In my own situation, I know I have SSA and nobody else does. I know that if I were to come out I would lose my Catholic family (they just would not understand) and most of my Catholic friends (some would understand but would be wierded out) my relationships with my secular friends would change forever (they would be tolerant but I know that it would change the dynamics of our friendships irreversibly), I can’t marry a man and I can’t marry a woman, I do have some gay friends but I do not approve of their lifestyle so I am not very close to them and would not ever hang out with just them. That leaves you pretty much alone. And that is not good.

I strive to be a faithful Catholic. I really do. I don’t think the Church should change it’s teaching on homosexuality. But I do think more resources or support or general understanding of people in situations such as mine should be out there. Suicide was mentioned here already, I am testament to the fact that trying to reconcile your faith with SSA can sometimes be so unbelievably overwhelming that this seems like the only answer. I would hope people wouldn’t doubt that because I’ve lived it.

Thanks for listening.
 
There are some people who insist a homosexual orientation is sinful. If there was one thing that I got out of RCIA it was that being a homosexual is in itself not sinful.

The Church judges everything by behavior.

I keep telling that to the supporters of the good doctor (:rolleyes:) Joseph Nicolosi. But they never seem to take a hint.

I await the day eagerly when Nicolosi, NARTH, are repudiated by the Church.

I think ministries towards people with homosexual attractions should be based on the Los Angeles Archdiocese model.
 
There are some people who insist a homosexual orientation is sinful. If there was one thing that I got out of RCIA it was that being a homosexual is in itself not sinful.

The Church judges everything by behavior.

I keep telling that to the supporters of the good doctor (:rolleyes:) Joseph Nicolosi. But they never seem to take a hint.

I await the day eagerly when Nicolosi, NARTH, are repudiated by the Church.
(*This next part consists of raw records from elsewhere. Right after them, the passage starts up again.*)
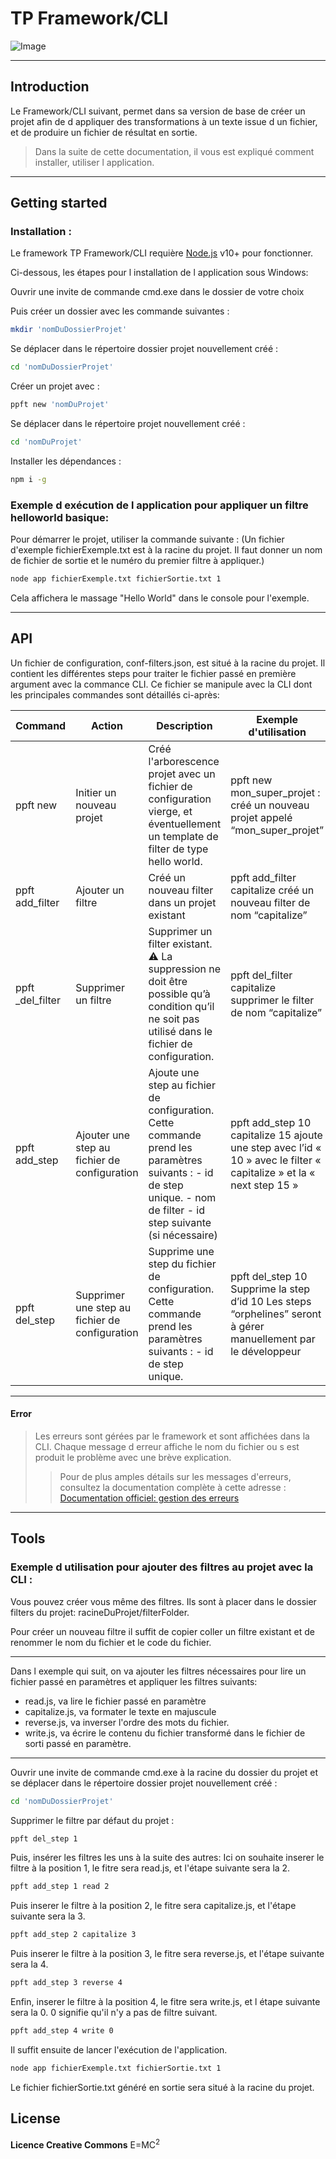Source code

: 
# __TP Framework/CLI__ 
![Image](./cli2.jpg "Title")
__ __
## Introduction
Le Framework/CLI suivant, permet dans sa version de base de créer un projet afin de d appliquer des transformations à un texte issue d un fichier, et de produire un fichier de résultat en sortie.
>Dans la suite de cette documentation, il vous est expliqué comment installer, utiliser l application.
__ __
## Getting started
### Installation :

Le framework TP Framework/CLI requière [Node.js](https://nodejs.org/) v10+ pour fonctionner.

Ci-dessous, les étapes pour l installation de l application sous Windows:

Ouvrir une invite de commande cmd.exe dans le dossier de votre choix

Puis créer un dossier avec les commande suivantes :
```sh
mkdir 'nomDuDossierProjet'
```
Se déplacer dans le répertoire dossier projet nouvellement créé :
```sh
cd 'nomDuDossierProjet'
```
Créer un projet avec :
```sh
ppft new 'nomDuProjet'
```
Se déplacer dans le répertoire projet nouvellement créé :
```sh
cd 'nomDuProjet'
```
Installer les dépendances :
```sh
npm i -g
```
### Exemple d exécution de l application pour appliquer un filtre helloworld basique:

Pour démarrer le projet, utiliser la commande suivante :
(Un fichier d'exemple fichierExemple.txt est à la racine du projet. Il faut donner un nom de fichier de sortie et le numéro du premier filtre à appliquer.)
```sh
node app fichierExemple.txt fichierSortie.txt 1
```
Cela affichera le massage "Hello World" dans le console pour l'exemple.

__ __
## API

Un fichier de configuration, conf-filters.json, est situé à la racine du projet. Il contient les différentes steps pour traiter le fichier passé en première argument avec la commance CLI. Ce fichier se manipule avec la CLI dont les principales commandes sont détaillés ci-après:


| Command | Action | Description | Exemple d'utilisation
| ------ | ------ | ------ | ------ |
| ppft new | Initier un nouveau projet | Créé l'arborescence projet avec un fichier de configuration vierge, et éventuellement un template de filter de type hello world. | ppft new mon_super_projet : créé un nouveau projet appelé “mon_super_projet” |
| ppft add_filter | Ajouter un filtre | Créé un nouveau filter dans un projet existant | ppft add_filter capitalize créé un nouveau filter de nom “capitalize”
| ppft _del_filter | Supprimer un filtre | Supprimer un filter existant. ⚠ La suppression ne doit être possible qu’à condition qu’il ne soit pas utilisé dans le fichier de configuration. | ppft del_filter capitalize supprimer le filter de nom “capitalize”
| ppft add_step | Ajouter une step au fichier de configuration | Ajoute une step au fichier de configuration. Cette commande prend les paramètres suivants : - id de step unique. - nom de filter - id step suivante (si nécessaire)| ppft add_step 10 capitalize 15 ajoute une step avec l’id « 10 » avec le filter « capitalize » et la « next step 15 »
| ppft del_step | Supprimer une step au fichier de configuration | Supprime  une step du fichier de configuration. Cette commande prend les paramètres suivants : - id de step unique. | ppft del_step 10 Supprime la step d’id 10 Les steps “orphelines” seront à gérer manuellement par le développeur

__ __
#### Error

>Les erreurs sont gérées par le framework et sont affichées dans la CLI.
Chaque message d erreur affiche le nom du fichier ou s est produit le problème avec une brève explication.
>>
>>Pour de plus amples détails sur les messages d'erreurs, consultez la documentation complète à cette adresse : [Documentation officiel: gestion des erreurs](https://nodejs.org/)

__ __
## Tools
### Exemple d utilisation pour ajouter des filtres au projet avec la CLI :
Vous pouvez créer vous même des filtres. Ils sont à placer dans le dossier filters du projet: racineDuProjet/filterFolder.

Pour créer un nouveau filtre il suffit de copier coller un filtre existant et de renommer le nom du fichier et le code du fichier.
__ __
Dans l exemple qui suit, on va ajouter les filtres nécessaires pour lire un fichier passé en paramètres et appliquer les filtres suivants:
- read.js, va lire le fichier passé en paramètre
- capitalize.js, va formater le texte en majuscule
- reverse.js, va inverser l'ordre des mots du fichier.
- write.js, va écrire le contenu du fichier transformé dans le fichier de sorti passé en paramètre.
---
Ouvrir une invite de commande cmd.exe à la racine du dossier du projet et se déplacer dans le répertoire dossier projet nouvellement créé :
```sh
cd 'nomDuDossierProjet'
```
Supprimer le filtre par défaut du projet :
```sh
ppft del_step 1
```
Puis, insérer les filtres les uns à la suite des autres:
Ici on souhaite inserer le filtre à la position 1, le fitre sera read.js, et l'étape suivante sera la 2.
```sh
ppft add_step 1 read 2
```
Puis inserer le filtre à la position 2, le fitre sera capitalize.js, et l'étape suivante sera la 3.
```sh
ppft add_step 2 capitalize 3
```
Puis inserer le filtre à la position 3, le fitre sera reverse.js, et l'étape suivante sera la 4.
```sh
ppft add_step 3 reverse 4
```
Enfin, inserer le filtre à la position 4, le fitre sera write.js, et l étape suivante sera la 0. 0 signifie qu'il n'y a pas de filtre suivant.
```sh
ppft add_step 4 write 0
```
Il suffit ensuite de lancer l'exécution de l'application.
```sh
node app fichierExemple.txt fichierSortie.txt 1
```
Le fichier fichierSortie.txt généré en sortie sera situé à la racine du projet.

## License

**Licence Creative Commons**
E=MC<sup>2</sup>

[//]: # (These are reference links used in the body of this note and get stripped out when the markdown processor does its job. There is no need to format nicely because it shouldn't be seen. Thanks SO - )

[dill]: <https://github.com/joemccann/dillinger>
[git-repo-url]: <https://github.com/joemccann/dillinger.git>
[john gruber]: <http://daringfireball.net>
[df1]: <http://daringfireball.net/projects/markdown/>
[markdown-it]: <https://github.com/markdown-it/markdown-it>
[Ace Editor]: <http://ace.ajax.org>
[node.js]: <http://nodejs.org>
[Twitter Bootstrap]: <http://twitter.github.com/bootstrap/>
[jQuery]: <http://jquery.com>
[@tjholowaychuk]: <http://twitter.com/tjholowaychuk>
[express]: <http://expressjs.com>
[AngularJS]: <http://angularjs.org>
[Gulp]: <http://gulpjs.com>

[PlDb]: <https://github.com/joemccann/dillinger/tree/master/plugins/dropbox/README.md>
[PlGh]: <https://github.com/joemccann/dillinger/tree/master/plugins/github/README.md>
[PlGd]: <https://github.com/joemccann/dillinger/tree/master/plugins/googledrive/README.md>
[PlOd]: <https://github.com/joemccann/dillinger/tree/master/plugins/onedrive/README.md>
[PlMe]: <https://github.com/joemccann/dillinger/tree/master/plugins/medium/README.md>
[PlGa]: <https://github.com/RahulHP/dillinger/blob/master/plugins/googleanalytics/README.md>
I think ministries towards people with homosexual attractions should be based on the Los Angeles Archdiocese model.

It’s right here
 
There are some people who insist a homosexual orientation is sinful. If there was one thing that I got out of RCIA it was that being a homosexual is in itself not sinful.
You must not be talking about some Catholic posters nor ‘some people’ in this forum. There was only one in this forum who insisted that homosexual orientation or attraction is by itself sinful and that poster is sedevacantist.
The Church judges everything by behavior.
Lusting in one’s heart or active lusting is also deemed sinful.
I keep telling that to the supporters of the good doctor (:rolleyes:) Joseph Nicolosi. But they never seem to take a hint.
I await the day eagerly when Nicolosi, NARTH, are repudiated by the Church.
Just because Nicolosi’s method of help did not work for you does not mean it is not useful to everyone seeking therapy and/or management of unwanted homosexual behavior.
I think ministries towards people with homosexual attractions should be based on the Los Angeles Archdiocese model.
I’m glad you found something positive about how the Catholic Church reaches out to the lesbian and gay Catholics, which,* nota bene*, is* not affirming* homosexual acts or will ever support gay ‘marriage’ in her works of mercy and ministries.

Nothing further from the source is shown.